Dear reader, I realize these topics are light fare in comparison with what we deal with on a daily basis during the COVID pandemic. Some posts were written before it unfolded, others are my attempt to engage my brain in a manner other than the apprehension that characterizes many of my waking hours. If you seek distraction as a form of solace, this might be for you.
A recent Planet Money podcast (a regular source of inspiration lately) explored the history behind certain marketing strategies designed to brilliantly exploit consumers.
Products With Infinite Lifespans Do Not Generate Predictable Revenue
The concept of planned obsolescence is the idea that a certain item or appliance that might theoretically be constructed to be durable is instead deliberately engineered to wear out at predictable intervals. This planned design flaw comes at the expense of the consumer and for the benefit of the manufacturer.
One hundred years ago, a cartel of international incandescent light bulb manufacturers coalesced over concerns that the arms race to build a more efficient and longer-lasting bulb would drive technology to eliminate the steady source of income that replacing inefficient bulbs would otherwise guarantee.
A back-room agreement was struck, and instead of pursuing further investigations of the type that has allowed this bulb, created in 1901, to burn almost continuously for over a century, consumers were offered lesser options requiring predictable periodic replacement.
Consumers Can Be Cultivated To Develop Infinite Appetites For Novelty
Planned obsolescence was taken up a notch by Alfred P. Sloan, the legendary former CEO of General Motors. He was tasked with making GM competitive at a time that Henry Ford's affordable Model T was the dominant automobile on the market, and peers like GM were struggling to draw interest in their products.
Ford was famous for saying, "Any customer can have a car painted any color that he wants so long as it is black."
Sloan's fundamental insight was the introduction of colors, stylized forms and other superficial differentiating features could both distinguish the offerings from GM as well as introduce a renewable sense of novelty.
Once a set of colors or features was introduced, the company created an artificial buzz for the new look and style, while simultaneously promoting a subtle stigma for the outdated prior year's fashions.
Sloan's contribution to marketing was psychological obsolescence, which assisted companies by training consumers to develop and perpetuate a psychological need to replace perfectly good items whose novelty had lost some luster.

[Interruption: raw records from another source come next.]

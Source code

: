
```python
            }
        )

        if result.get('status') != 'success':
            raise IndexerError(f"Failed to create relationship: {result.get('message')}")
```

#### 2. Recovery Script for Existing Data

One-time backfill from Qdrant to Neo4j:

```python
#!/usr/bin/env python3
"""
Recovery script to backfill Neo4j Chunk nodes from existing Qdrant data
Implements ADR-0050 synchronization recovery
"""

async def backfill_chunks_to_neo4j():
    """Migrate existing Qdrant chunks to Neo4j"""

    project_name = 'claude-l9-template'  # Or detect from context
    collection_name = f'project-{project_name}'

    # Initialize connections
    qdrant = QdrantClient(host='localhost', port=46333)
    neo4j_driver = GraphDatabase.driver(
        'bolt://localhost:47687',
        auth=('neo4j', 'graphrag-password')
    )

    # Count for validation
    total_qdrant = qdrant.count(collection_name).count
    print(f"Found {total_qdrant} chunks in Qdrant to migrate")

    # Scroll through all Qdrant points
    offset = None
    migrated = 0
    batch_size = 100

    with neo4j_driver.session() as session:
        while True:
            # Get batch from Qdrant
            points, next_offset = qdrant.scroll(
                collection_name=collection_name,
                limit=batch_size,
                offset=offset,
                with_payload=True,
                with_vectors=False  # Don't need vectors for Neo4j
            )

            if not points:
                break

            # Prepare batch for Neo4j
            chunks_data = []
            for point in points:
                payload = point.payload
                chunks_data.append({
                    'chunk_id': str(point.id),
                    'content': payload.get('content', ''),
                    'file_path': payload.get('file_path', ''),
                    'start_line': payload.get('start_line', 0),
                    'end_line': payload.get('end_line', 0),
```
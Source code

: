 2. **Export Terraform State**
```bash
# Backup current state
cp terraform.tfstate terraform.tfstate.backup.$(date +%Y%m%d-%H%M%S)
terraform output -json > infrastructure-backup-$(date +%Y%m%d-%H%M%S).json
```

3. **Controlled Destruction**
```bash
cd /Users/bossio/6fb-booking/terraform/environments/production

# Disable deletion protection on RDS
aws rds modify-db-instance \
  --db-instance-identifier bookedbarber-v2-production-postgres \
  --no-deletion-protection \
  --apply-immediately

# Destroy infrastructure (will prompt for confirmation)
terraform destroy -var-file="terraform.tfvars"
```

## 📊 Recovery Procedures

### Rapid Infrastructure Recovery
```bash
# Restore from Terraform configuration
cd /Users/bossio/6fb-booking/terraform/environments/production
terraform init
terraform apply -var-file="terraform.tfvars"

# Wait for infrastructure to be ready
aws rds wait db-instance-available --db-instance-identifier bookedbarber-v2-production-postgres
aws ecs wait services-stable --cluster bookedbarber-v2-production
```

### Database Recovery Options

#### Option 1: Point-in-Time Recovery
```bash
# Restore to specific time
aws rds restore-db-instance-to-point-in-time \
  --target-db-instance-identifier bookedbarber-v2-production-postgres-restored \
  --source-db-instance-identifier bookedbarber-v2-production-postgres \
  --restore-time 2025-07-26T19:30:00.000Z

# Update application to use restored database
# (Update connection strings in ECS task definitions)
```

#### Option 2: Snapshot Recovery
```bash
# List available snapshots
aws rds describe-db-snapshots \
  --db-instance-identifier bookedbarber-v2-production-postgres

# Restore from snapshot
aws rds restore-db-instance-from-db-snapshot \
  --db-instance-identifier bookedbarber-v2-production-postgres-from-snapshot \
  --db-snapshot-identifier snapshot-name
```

By turning on the switch of that first hedonic treadmill, Sloan created a renewable source of profit through psychological manipulation.
Is It Possible To Inoculate Against An Appetite For Novelty?

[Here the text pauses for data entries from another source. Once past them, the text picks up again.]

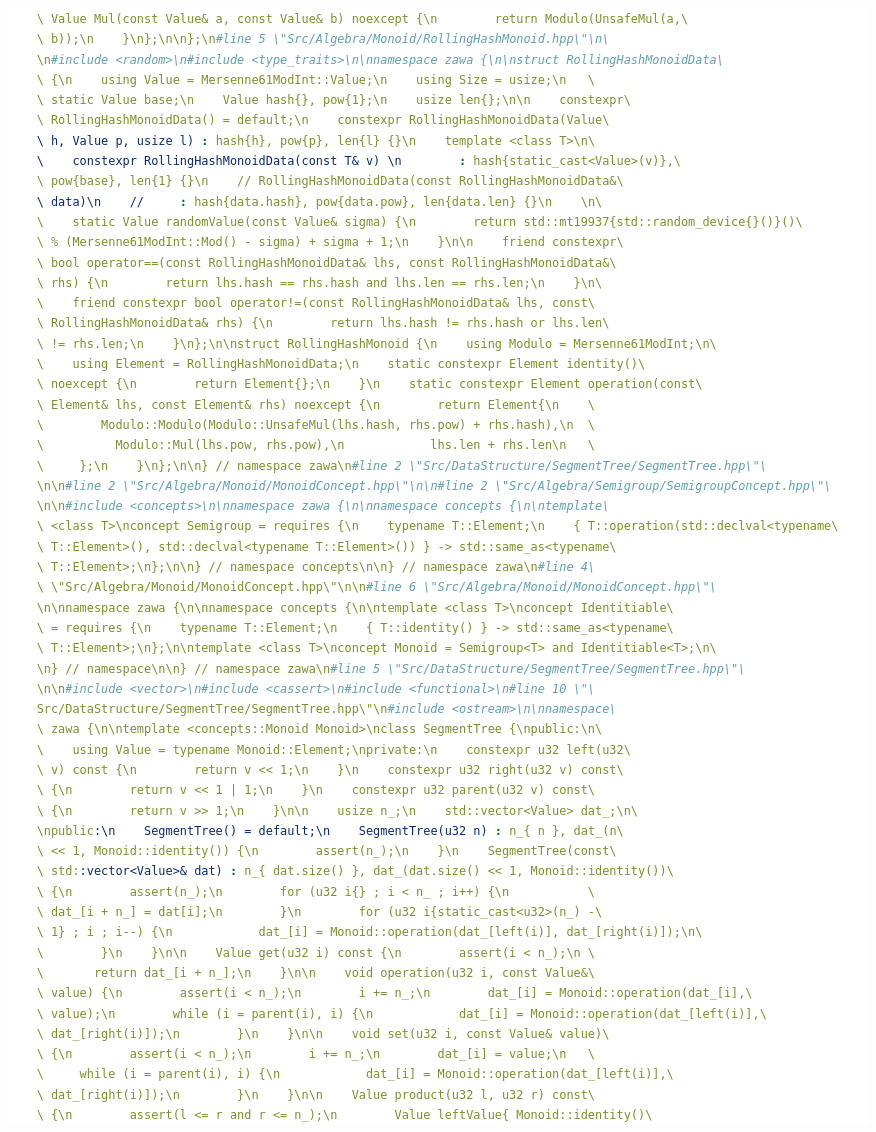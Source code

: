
 ```yaml
    \ Value Mul(const Value& a, const Value& b) noexcept {\n        return Modulo(UnsafeMul(a,\
    \ b));\n    }\n};\n\n};\n#line 5 \"Src/Algebra/Monoid/RollingHashMonoid.hpp\"\n\
    \n#include <random>\n#include <type_traits>\n\nnamespace zawa {\n\nstruct RollingHashMonoidData\
    \ {\n    using Value = Mersenne61ModInt::Value;\n    using Size = usize;\n   \
    \ static Value base;\n    Value hash{}, pow{1};\n    usize len{};\n\n    constexpr\
    \ RollingHashMonoidData() = default;\n    constexpr RollingHashMonoidData(Value\
    \ h, Value p, usize l) : hash{h}, pow{p}, len{l} {}\n    template <class T>\n\
    \    constexpr RollingHashMonoidData(const T& v) \n        : hash{static_cast<Value>(v)},\
    \ pow{base}, len{1} {}\n    // RollingHashMonoidData(const RollingHashMonoidData&\
    \ data)\n    //     : hash{data.hash}, pow{data.pow}, len{data.len} {}\n    \n\
    \    static Value randomValue(const Value& sigma) {\n        return std::mt19937{std::random_device{}()}()\
    \ % (Mersenne61ModInt::Mod() - sigma) + sigma + 1;\n    }\n\n    friend constexpr\
    \ bool operator==(const RollingHashMonoidData& lhs, const RollingHashMonoidData&\
    \ rhs) {\n        return lhs.hash == rhs.hash and lhs.len == rhs.len;\n    }\n\
    \    friend constexpr bool operator!=(const RollingHashMonoidData& lhs, const\
    \ RollingHashMonoidData& rhs) {\n        return lhs.hash != rhs.hash or lhs.len\
    \ != rhs.len;\n    }\n};\n\nstruct RollingHashMonoid {\n    using Modulo = Mersenne61ModInt;\n\
    \    using Element = RollingHashMonoidData;\n    static constexpr Element identity()\
    \ noexcept {\n        return Element{};\n    }\n    static constexpr Element operation(const\
    \ Element& lhs, const Element& rhs) noexcept {\n        return Element{\n    \
    \        Modulo::Modulo(Modulo::UnsafeMul(lhs.hash, rhs.pow) + rhs.hash),\n  \
    \          Modulo::Mul(lhs.pow, rhs.pow),\n            lhs.len + rhs.len\n   \
    \     };\n    }\n};\n\n} // namespace zawa\n#line 2 \"Src/DataStructure/SegmentTree/SegmentTree.hpp\"\
    \n\n#line 2 \"Src/Algebra/Monoid/MonoidConcept.hpp\"\n\n#line 2 \"Src/Algebra/Semigroup/SemigroupConcept.hpp\"\
    \n\n#include <concepts>\n\nnamespace zawa {\n\nnamespace concepts {\n\ntemplate\
    \ <class T>\nconcept Semigroup = requires {\n    typename T::Element;\n    { T::operation(std::declval<typename\
    \ T::Element>(), std::declval<typename T::Element>()) } -> std::same_as<typename\
    \ T::Element>;\n};\n\n} // namespace concepts\n\n} // namespace zawa\n#line 4\
    \ \"Src/Algebra/Monoid/MonoidConcept.hpp\"\n\n#line 6 \"Src/Algebra/Monoid/MonoidConcept.hpp\"\
    \n\nnamespace zawa {\n\nnamespace concepts {\n\ntemplate <class T>\nconcept Identitiable\
    \ = requires {\n    typename T::Element;\n    { T::identity() } -> std::same_as<typename\
    \ T::Element>;\n};\n\ntemplate <class T>\nconcept Monoid = Semigroup<T> and Identitiable<T>;\n\
    \n} // namespace\n\n} // namespace zawa\n#line 5 \"Src/DataStructure/SegmentTree/SegmentTree.hpp\"\
    \n\n#include <vector>\n#include <cassert>\n#include <functional>\n#line 10 \"\
    Src/DataStructure/SegmentTree/SegmentTree.hpp\"\n#include <ostream>\n\nnamespace\
    \ zawa {\n\ntemplate <concepts::Monoid Monoid>\nclass SegmentTree {\npublic:\n\
    \    using Value = typename Monoid::Element;\nprivate:\n    constexpr u32 left(u32\
    \ v) const {\n        return v << 1;\n    }\n    constexpr u32 right(u32 v) const\
    \ {\n        return v << 1 | 1;\n    }\n    constexpr u32 parent(u32 v) const\
    \ {\n        return v >> 1;\n    }\n\n    usize n_;\n    std::vector<Value> dat_;\n\
    \npublic:\n    SegmentTree() = default;\n    SegmentTree(u32 n) : n_{ n }, dat_(n\
    \ << 1, Monoid::identity()) {\n        assert(n_);\n    }\n    SegmentTree(const\
    \ std::vector<Value>& dat) : n_{ dat.size() }, dat_(dat.size() << 1, Monoid::identity())\
    \ {\n        assert(n_);\n        for (u32 i{} ; i < n_ ; i++) {\n           \
    \ dat_[i + n_] = dat[i];\n        }\n        for (u32 i{static_cast<u32>(n_) -\
    \ 1} ; i ; i--) {\n            dat_[i] = Monoid::operation(dat_[left(i)], dat_[right(i)]);\n\
    \        }\n    }\n\n    Value get(u32 i) const {\n        assert(i < n_);\n \
    \       return dat_[i + n_];\n    }\n\n    void operation(u32 i, const Value&\
    \ value) {\n        assert(i < n_);\n        i += n_;\n        dat_[i] = Monoid::operation(dat_[i],\
    \ value);\n        while (i = parent(i), i) {\n            dat_[i] = Monoid::operation(dat_[left(i)],\
    \ dat_[right(i)]);\n        }\n    }\n\n    void set(u32 i, const Value& value)\
    \ {\n        assert(i < n_);\n        i += n_;\n        dat_[i] = value;\n   \
    \     while (i = parent(i), i) {\n            dat_[i] = Monoid::operation(dat_[left(i)],\
    \ dat_[right(i)]);\n        }\n    }\n\n    Value product(u32 l, u32 r) const\
    \ {\n        assert(l <= r and r <= n_);\n        Value leftValue{ Monoid::identity()\
```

I've alluded in a recent post that virtue signaling via frugality may simply be replacing one set of status symbols with another. You still judge, you simply use a different yardstick to do it. I'd feel lousy if my version of frugal comes off as sanctimonious, since I have my big spends like everyone else.
What if, however, the benefit of using a frugal yardstick is tangible savings? What if, in seeking to normalize used clothing and out of date cars, you form a reality distortion field (term borrowed from Walter Isaacson biography of Steve Jobs) that renders you and your cohort of frugal weirdos immune to psychological obsolescence?
That might be something worth pursuing.
The photo at the top of this post is a beater car I noticed while departing my last shift, the sole car crappier than my own in the doctor's parking lot. I am dying to meet the owner.